Source texts of formatted documents:
══════════════════════════════

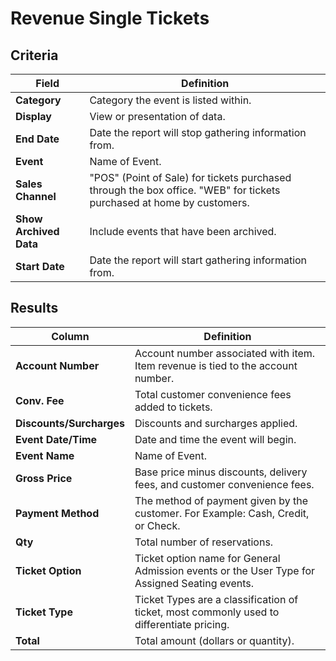 # Revenue Single Tickets

## Criteria

| **Field** | **Definition** |
| --- | --- |
| **Category** | Category the event is listed within. |
| **Display** | View or presentation of data. |
| **End Date** | Date the report will stop gathering information from. |
| **Event** |Name of Event.|
| **Sales Channel** | "POS" (Point of Sale) for tickets purchased through the box office. "WEB" for tickets purchased at home by customers. |
| **Show Archived Data** | Include events that have been archived. |
| **Start Date** | Date the report will start gathering information from. |

## Results

| **Column** | **Definition** |
| --- | --- |
| **Account Number** | Account number associated with item. Item revenue is tied to the account number. |
| **Conv. Fee** | Total customer convenience fees added to tickets. |
| **Discounts/Surcharges** | Discounts and surcharges applied. |
| **Event Date/Time** | Date and time the event will begin. |
| **Event Name** | Name of Event.|
| **Gross Price** | 	Base price minus discounts, delivery fees, and customer convenience fees. |
| **Payment Method** | The method of payment given by the customer. For Example: Cash, Credit, or Check. |
| **Qty** | Total number of reservations. |
| **Ticket Option** | Ticket option name for General Admission events or the User Type for Assigned Seating events. |
| **Ticket Type** | Ticket Types are a classification of ticket, most commonly used to differentiate pricing. |
| **Total** | Total amount (dollars or quantity). |

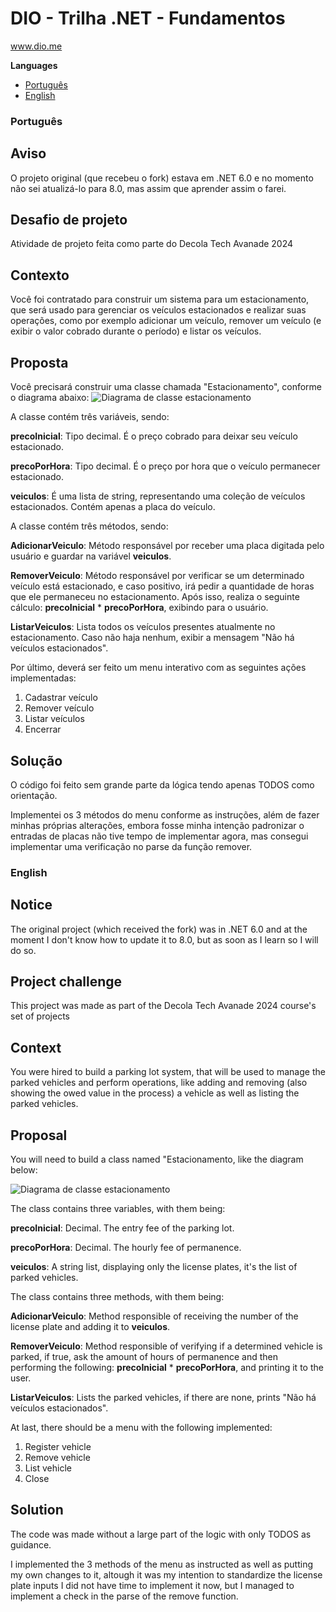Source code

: # DIO - Trilha .NET - Fundamentos
www.dio.me

**Languages** <br>
- [Português](#português)  <br>
- [English](#english)

### Português

## Aviso
O projeto original (que recebeu o fork) estava em .NET 6.0 e no momento não sei atualizá-lo para 8.0, mas assim que aprender assim o farei.

## Desafio de projeto
Atividade de projeto feita como parte do Decola Tech Avanade 2024 

## Contexto
Você foi contratado para construir um sistema para um estacionamento, que será usado para gerenciar os veículos estacionados e realizar suas operações, como por exemplo adicionar um veículo, remover um veículo (e exibir o valor cobrado durante o período) e listar os veículos.

## Proposta
Você precisará construir uma classe chamada "Estacionamento", conforme o diagrama abaixo:
![Diagrama de classe estacionamento](diagrama_classe_estacionamento.png)

A classe contém três variáveis, sendo:

**precoInicial**: Tipo decimal. É o preço cobrado para deixar seu veículo estacionado.

**precoPorHora**: Tipo decimal. É o preço por hora que o veículo permanecer estacionado.

**veiculos**: É uma lista de string, representando uma coleção de veículos estacionados. Contém apenas a placa do veículo.

A classe contém três métodos, sendo:

**AdicionarVeiculo**: Método responsável por receber uma placa digitada pelo usuário e guardar na variável **veiculos**.

**RemoverVeiculo**: Método responsável por verificar se um determinado veículo está estacionado, e caso positivo, irá pedir a quantidade de horas que ele permaneceu no estacionamento. Após isso, realiza o seguinte cálculo: **precoInicial** * **precoPorHora**, exibindo para o usuário.

**ListarVeiculos**: Lista todos os veículos presentes atualmente no estacionamento. Caso não haja nenhum, exibir a mensagem "Não há veículos estacionados".

Por último, deverá ser feito um menu interativo com as seguintes ações implementadas:
1. Cadastrar veículo
2. Remover veículo
3. Listar veículos
4. Encerrar


## Solução
O código foi feito sem grande parte da lógica tendo apenas TODOS como orientação.

Implementei os 3 métodos do menu conforme as instruções, além de fazer minhas próprias alterações, embora fosse minha intenção padronizar o
entradas de placas não tive tempo de implementar agora, mas consegui implementar uma verificação no parse da função remover.

### English

## Notice
The original project (which received the fork) was in .NET 6.0 and at the moment I don't know how to update it to 8.0, but as soon as I learn so I will do so.

## Project challenge
This project was made as part of the Decola Tech Avanade 2024 course's set of projects 

## Context
You were hired to build a parking lot system, that will be used to manage the parked vehicles and perform operations, like adding and removing (also showing the owed value in the process) a vehicle as well as listing the parked vehicles.

## Proposal
You will need to build a class named "Estacionamento, like the diagram below:

![Diagrama de classe estacionamento](diagrama_classe_estacionamento.png) 

The class contains three variables, with them being:

**precoInicial**: Decimal. The entry fee of the parking lot.

**precoPorHora**: Decimal. The hourly fee of permanence.

**veiculos**: A string list, displaying only the license plates, it's the list of parked vehicles.

The class contains three methods, with them being:

**AdicionarVeiculo**: Method responsible of receiving the number of the license plate and adding it to **veiculos**.

**RemoverVeiculo**: Method responsible of verifying if a determined vehicle is parked, if true, ask the amount of hours of permanence and then performing the following: **precoInicial** * **precoPorHora**, and printing it to the user.

**ListarVeiculos**: Lists the parked vehicles, if there are none, prints "Não há veículos estacionados".

At last, there should be a menu with the following implemented:
1. Register vehicle
2. Remove vehicle
3. List vehicle
4. Close


## Solution
The code was made without a large part of the logic with only TODOS as guidance.

I implemented the 3 methods of the menu as instructed as well as putting my own changes to it, altough it was my intention to standardize the 
license plate inputs I did not have time to implement it now, but I managed to implement a check in the parse of the remove function. 


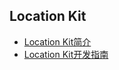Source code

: ## Location Kit

- [Location Kit简介](../device/location-kit-intro.md)
- [Location Kit开发指南](../device/location-guidelines.md)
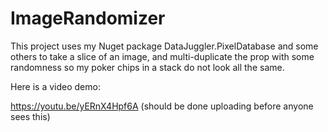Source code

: # ImageRandomizer
This project uses my Nuget package DataJuggler.PixelDatabase and some others to take a slice of an image, and multi-duplicate the prop with some randomness 
so my poker chips in a stack do not look all the same.

Here is a video demo:

https://youtu.be/yERnX4Hpf6A (should be done uploading before anyone sees this)

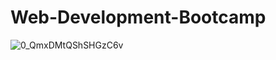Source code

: # Web-Development-Bootcamp


![0_QmxDMtQShSHGzC6v](https://user-images.githubusercontent.com/106369419/212462692-6b06ac67-3427-46eb-9c07-6404d80287dc.jpg)
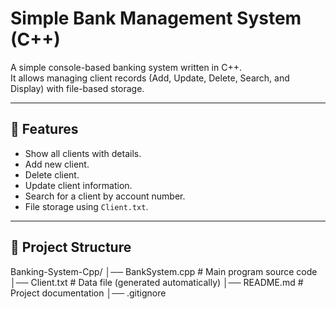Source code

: # Simple Bank Management System (C++)

A simple console-based banking system written in C++.  
It allows managing client records (Add, Update, Delete, Search, and Display) with file-based storage.

---

## 🚀 Features
- Show all clients with details.
- Add new client.
- Delete client.
- Update client information.
- Search for a client by account number.
- File storage using `Client.txt`.

---

## 📂 Project Structure
Banking-System-Cpp/
│── BankSystem.cpp # Main program source code
│── Client.txt # Data file (generated automatically)
│── README.md # Project documentation
│── .gitignore
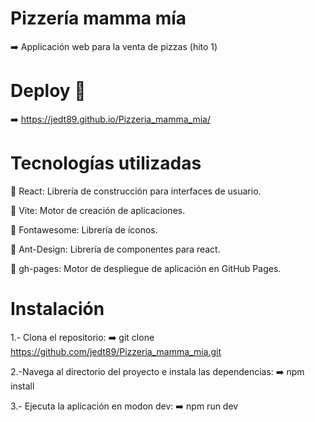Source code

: # Pizzería mamma mía 

➡️ Applicación web para la venta de pizzas (hito 1)


# Deploy 🛜
➡️ https://jedt89.github.io/Pizzeria_mamma_mia/


# Tecnologías utilizadas 

🚀 React: Librería de construcción para interfaces de usuario.

🚀 Vite: Motor de creación de aplicaciones.

🚀 Fontawesome: Librería de íconos.

🚀 Ant-Design: Librería de componentes para react.

🚀 gh-pages: Motor de despliegue de aplicación en GitHub Pages.


# Instalación

1.- Clona el repositorio:
➡️ git clone https://github.com/jedt89/Pizzeria_mamma_mia.git

2.-Navega al directorio del proyecto e instala las dependencias:
➡️ npm install

3.- Ejecuta la aplicación en modon dev:
➡️ npm run dev
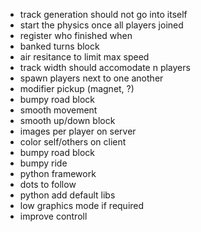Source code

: * track generation should not go into itself
* start the physics once all players joined
* register who finished when
* banked turns block
* air resitance to limit max speed
* track width should accomodate n players
* spawn players next to one another
* modifier pickup (magnet, ?)
* bumpy road block
* smooth movement
* smooth up/down block
* images per player on server
* color self/others on client
* bumpy road block
* bumpy ride
* python framework
* dots to follow
* python add default libs
* low graphics mode if required
* improve controll
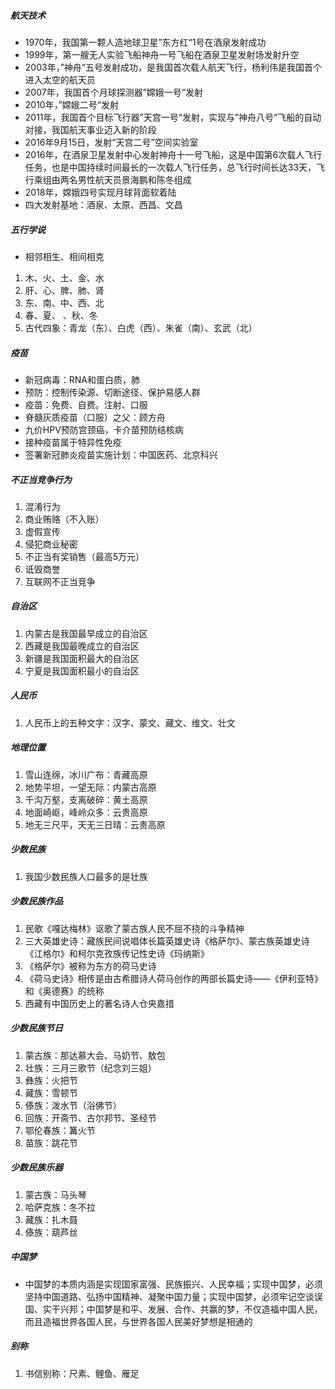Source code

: ##### 航天技术

- 1970年，我国第一颗人造地球卫星”东方红“1号在酒泉发射成功
- 1999年，第一艘无人实验飞船神舟一号飞船在酒泉卫星发射场发射升空
- 2003年，”神舟“五号发射成功，是我国首次载人航天飞行，杨利伟是我国首个进入太空的航天员
- 2007年，我国首个月球探测器”嫦娥一号“发射
- 2010年，”嫦娥二号“发射
- 2011年，我国首个目标飞行器”天宫一号“发射，实现与”神舟八号“飞船的自动对接，我国航天事业迈入新的阶段
- 2016年9月15日，发射“天宫二号”空间实验室
- 2016年，在酒泉卫星发射中心发射神舟十一号飞船，这是中国第6次载人飞行任务，也是中国持续时间最长的一次载人飞行任务，总飞行时间长达33天，飞行乘组由两名男性航天员景海鹏和陈冬组成
- 2018年，嫦娥四号实现月球背面软着陆
- 四大发射基地：酒泉、太原、西昌、文昌

##### 五行学说

- 相邻相生、相间相克 
1. 木、火、土、金、水
2. 肝、心、脾、肺、肾 
3. 东、南、中、西、北
4. 春、夏、  、秋、冬
5. 古代四象：青龙（东）、白虎（西）、朱雀（南）、玄武（北）

##### 疫苗

- 新冠病毒：RNA和蛋白质，肺
- 预防：控制传染源、切断途径、保护易感人群
- 疫苗：免费、自费。注射、口服
- 脊髓灰质疫苗（口服）之父：顾方舟
- 九价HPV预防宫颈癌，卡介苗预防结核病
- 接种疫苗属于特异性免疫
- 签署新冠肺炎疫苗实施计划：中国医药、北京科兴

##### 不正当竞争行为

1. 混淆行为
2. 商业贿赂（不入账）
3. 虚假宣传
4. 侵犯商业秘密
5. 不正当有奖销售（最高5万元）
6. 诋毁商誉
7. 互联网不正当竞争

##### 自治区

1. 内蒙古是我国最早成立的自治区
2. 西藏是我国最晚成立的自治区
3. 新疆是我国面积最大的自治区
4. 宁夏是我国面积最小的自治区

##### 人民币

1. 人民币上的五种文字：汉字、蒙文、藏文、维文、壮文

##### 地理位置

1. 雪山连绵，冰川广布：青藏高原
2. 地势平坦，一望无际：内蒙古高原
3. 千沟万壑，支离破碎：黄土高原
4. 地面崎岖，峰岭众多：云贵高原
5. 地无三尺平，天无三日晴：云贵高原

##### 少数民族

1. 我国少数民族人口最多的是壮族

##### 少数民族作品

1. 民歌《嘎达梅林》讴歌了蒙古族人民不屈不挠的斗争精神
2. 三大英雄史诗：藏族民间说唱体长篇英雄史诗《格萨尔》、蒙古族英雄史诗《江格尔》和柯尔克孜族传记性史诗《玛纳斯》
3. 《格萨尔》被称为东方的荷马史诗
4. 《荷马史诗》相传是由古希腊诗人荷马创作的两部长篇史诗——《伊利亚特》和《奥德赛》的统称
5. 西藏有中国历史上的著名诗人仓央嘉措

##### 少数民族节日

1. 蒙古族：那达慕大会、马奶节、敖包
2. 壮族：三月三歌节（纪念刘三姐）
3. 彝族：火把节
4. 藏族：雪顿节
5. 傣族：泼水节（浴佛节）
6. 回族：开斋节、古尔邦节、圣经节
7. 鄂伦春族：篝火节
8. 苗族：跳花节

##### 少数民族乐器

1. 蒙古族：马头琴
2. 哈萨克族：冬不拉
3. 藏族：扎木聂
4. 傣族：葫芦丝

##### 中国梦

- 中国梦的本质内涵是实现国家富强、民族振兴、人民幸福；实现中国梦，必须坚持中国道路、弘扬中国精神、凝聚中国力量；实现中国梦，必须牢记空谈误国、实干兴邦；中国梦是和平、发展、合作、共赢的梦，不仅造福中国人民，而且造福世界各国人民，与世界各国人民美好梦想是相通的

##### 别称

1. 书信别称：尺素、鲤鱼、雁足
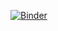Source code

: [![Binder](https://mybinder.org/badge_logo.svg)](https://mybinder.org/v2/gh/eccofsGroup/Preprocessing_AWS_ROMS_Python/HEAD)
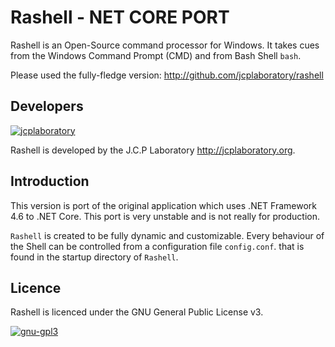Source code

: # Rashell - NET CORE PORT
Rashell is an Open-Source command processor for Windows.
It takes cues from the Windows Command Prompt (CMD) and from Bash Shell <code>bash</code>.

Please used the fully-fledge version:
http://github.com/jcplaboratory/rashell

Developers
--------------------------------------------
[![jcplaboratory](https://www.jcplaboratory.org/wp-content/uploads/2016/08/nav-banner_ra_large.png?w=250)](http://jcplaboratory.org)

Rashell is developed by the J.C.P Laboratory <http://jcplaboratory.org>.

Introduction
--------------------------------------------

This version is port of the original application which uses .NET Framework 4.6 to .NET Core.
This port is very unstable and is not really for production.

<code>Rashell</code> is created to be fully dynamic and customizable.
Every behaviour of the Shell can be controlled from a configuration file <code>config.conf</code>. 
that is found in the startup directory of <code>Rashell</code>.


Licence
--------------------------------------------

Rashell is licenced under the GNU General Public License v3.

[![gnu-gpl3](https://www.gnu.org/graphics/gplv3-127x51.png)](https://www.gnu.org/licenses/gpl-3.0.en.html)

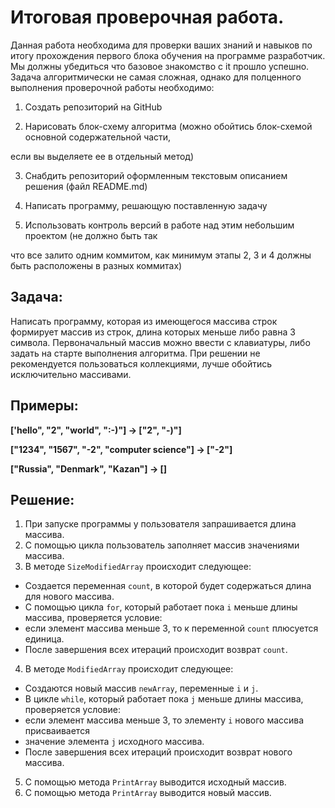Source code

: # Итоговая проверочная работа.

Данная работа необходима для проверки ваших знаний и навыков по итогу 
прохождения первого блока обучения на программе разработчик. 
Мы должны убедиться что базовое знакомство с it прошло успешно.
Задача алгоритмически не самая сложная, однако для полценного 
выполнения проверочной работы необходимо:

1. Создать репозиторий на GitHub

2. Нарисовать блок-схему алгоритма (можно обойтись блок-схемой основной содержательной части, 

если вы выделяете ее в отдельный метод)

3. Снабдить репозиторий оформленным текстовым описанием решения (файл README.md)

4. Написать программу, решающую поставленную задачу

5. Использовать контроль версий в работе над этим небольшим проектом (не должно быть так 

что все залито одним коммитом, как минимум этапы 2, 3 и 4 должны быть расположены в разных коммитах)

## Задача: 

Написать программу, которая из имеющегося массива строк формирует массив из строк, 
длина которых меньше либо равна 3 символа.
Первоначальный массив можно ввести с клавиатуры, либо задать на старте выполнения алгоритма. 
При решении не рекомендуется пользоваться коллекциями, 
лучше обойтись исключительно массивами.

## Примеры:

**['hello", "2", "world", ":-)"] -> ["2", "-)"]**

**["1234", "1567", "-2", "computer science"] -> ["-2"]**

**["Russia", "Denmark", "Kazan"] -> []**

## Решение:

1. При запуске программы у пользователя запрашивается длина массива.
2. С помощью цикла пользователь заполняет массив значениями массива.
3. В методе `SizeModifiedArray` происходит следующее:
- Создается переменная `count`, в которой будет содержаться длина для нового массива.
- С помощью цикла `for`, который работает пока `i` меньше длины массива, проверяется условие: 
- если элемент массива меньше 3, то к переменной `count` плюсуется единица.
- После завершения всех итераций происходит возврат `count`.
4. В методе `ModifiedArray` происходит следующее:
- Создаются новый массив `newArray`, переменные `i` и `j`.
- В цикле `while`, который работает пока `j` меньше длины массива, проверяется условие: 
- если элемент массива меньше 3, то элементу `i` нового массива присваивается 
- значение элемента `j` исходного массива.
- После завершения всех итераций происходит возврат нового массива.
5. С помощью метода `PrintArray` выводится исходный массив.
6. С помощью метода `PrintArray` выводится новый массив.
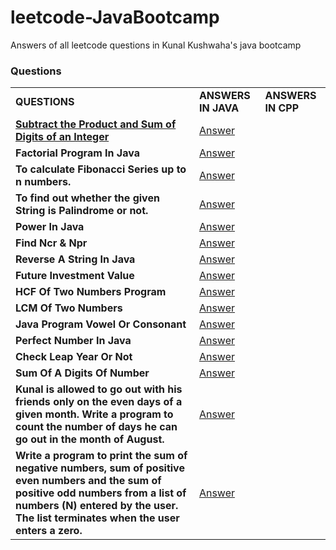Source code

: # leetcode-JavaBootcamp
Answers of all leetcode questions in Kunal Kushwaha's java bootcamp

### Questions
|            |            |           |
| ---------- | ---------- | --------- |
| **QUESTIONS** | **ANSWERS IN JAVA** | **ANSWERS IN CPP** |
| [**Subtract the Product and Sum of Digits of an Integer**](https://leetcode.com/problems/subtract-the-product-and-sum-of-digits-of-an-integer/) | [Answer](Answers/answer0.txt) |
| **Factorial Program In Java** | [Answer](Answers/answer1.txt) | 
|**To calculate Fibonacci Series up to n numbers.** | [Answer](Answers/answer2.txt) |
|**To find out whether the given String is Palindrome or not.** | [Answer](Answers/answer3.txt) |
|**Power In Java** | [Answer](Answers/answer4.txt) |
|**Find Ncr & Npr** | [Answer](Answers/answer5.txt) |
|**Reverse A String In Java** | [Answer](Answers/answer6.txt) |
|**Future Investment Value** | [Answer](Answers/answer7.txt) |
|**HCF Of Two Numbers Program** | [Answer](Answers/answer8-15.txt) |
|**LCM Of Two Numbers** | [Answer](Answers/answer8-15.txt) |
|**Java Program Vowel Or Consonant** | [Answer](Answers/answer8-15.txt) |
|**Perfect Number In Java** | [Answer](Answers/answer8-15.txt) |
|**Check Leap Year Or Not** | [Answer](Answers/answer8-15.txt) |
|**Sum Of A Digits Of Number** | [Answer](Answers/answer8-15.txt) |
|**Kunal is allowed to go out with his friends only on the even days of a given month. Write a program to count the number of days he can go out in the month of August.** | [Answer](Answers/answer8-15.txt) |
|**Write a program to print the sum of negative numbers, sum of positive even numbers and the sum of positive odd numbers from a list of numbers (N) entered by the user. The list terminates when the user enters a zero.** | [Answer](Answers/answer8-15.txt) |




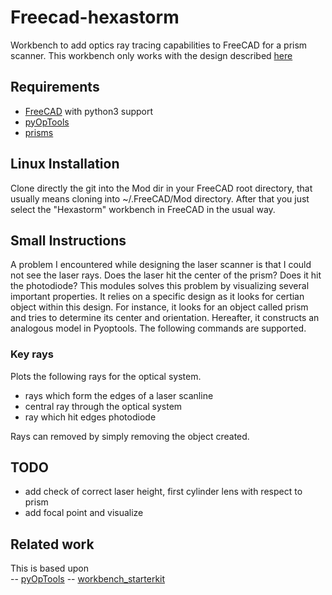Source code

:# Freecad-hexastorm

Workbench to add optics ray tracing capabilities to FreeCAD for a prism scanner.
This workbench only works with the design described [here](https://github.com/hstarmans/hexastorm_design)

## Requirements

- [FreeCAD](https://freecadweb.org/) with python3 support
- [pyOpTools](https://github.com/cihologramas/pyoptools)
- [prisms](https://github.com/hstarmans/opticaldesign)

## Linux Installation

Clone directly the git into the Mod dir in your FreeCAD root directory, that usually means cloning into ~/.FreeCAD/Mod
directory.
After that you just select the "Hexastorm" workbench in FreeCAD in the usual way. 


## Small Instructions

A problem I encountered while designing the laser scanner is that I could not see the laser rays.
Does the laser hit the center of the prism? Does it hit the photodiode?
This modules solves this problem by visualizing several important properties.
It relies on a specific design as it looks for certian object within this design.
For instance, it looks for an object called prism and tries to determine its center and orientation.
Hereafter, it constructs an analogous model in Pyoptools.
The following commands are supported.  

### Key rays

Plots the following rays for the optical system.
- rays which form the edges of a laser scanline
- central ray through the optical system
- ray which hit edges photodiode

Rays can removed by simply removing the object created.

## TODO

- add check of correct laser height, first cylinder lens with respect to prism
- add focal point and visualize

## Related work
This is based upon  
-- [pyOpTools](https://github.com/cihologramas/freecad-pyoptools/)
-- [workbench_starterkit](https://github.com/FreeCAD/freecad.workbench_starterkit)
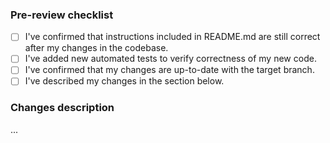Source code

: ### Pre-review checklist
   * [ ] I've confirmed that instructions included in README.md are still correct after my changes in the codebase.
   * [ ] I've added new automated tests to verify correctness of my new code.
   * [ ] I've confirmed that my changes are up-to-date with the target branch.
   * [ ] I've described my changes in the section below.

### Changes description
...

══════════════════════════════

Your task - In the records above, find each line that mentions the string "если", then copy it.

Answer box -
если вы выделяете ее в отдельный метод)
- если элемент массива меньше 3, то к переменной `count` плюсуется единица.
- если элемент массива меньше 3, то элементу `i` нового массива присваивается 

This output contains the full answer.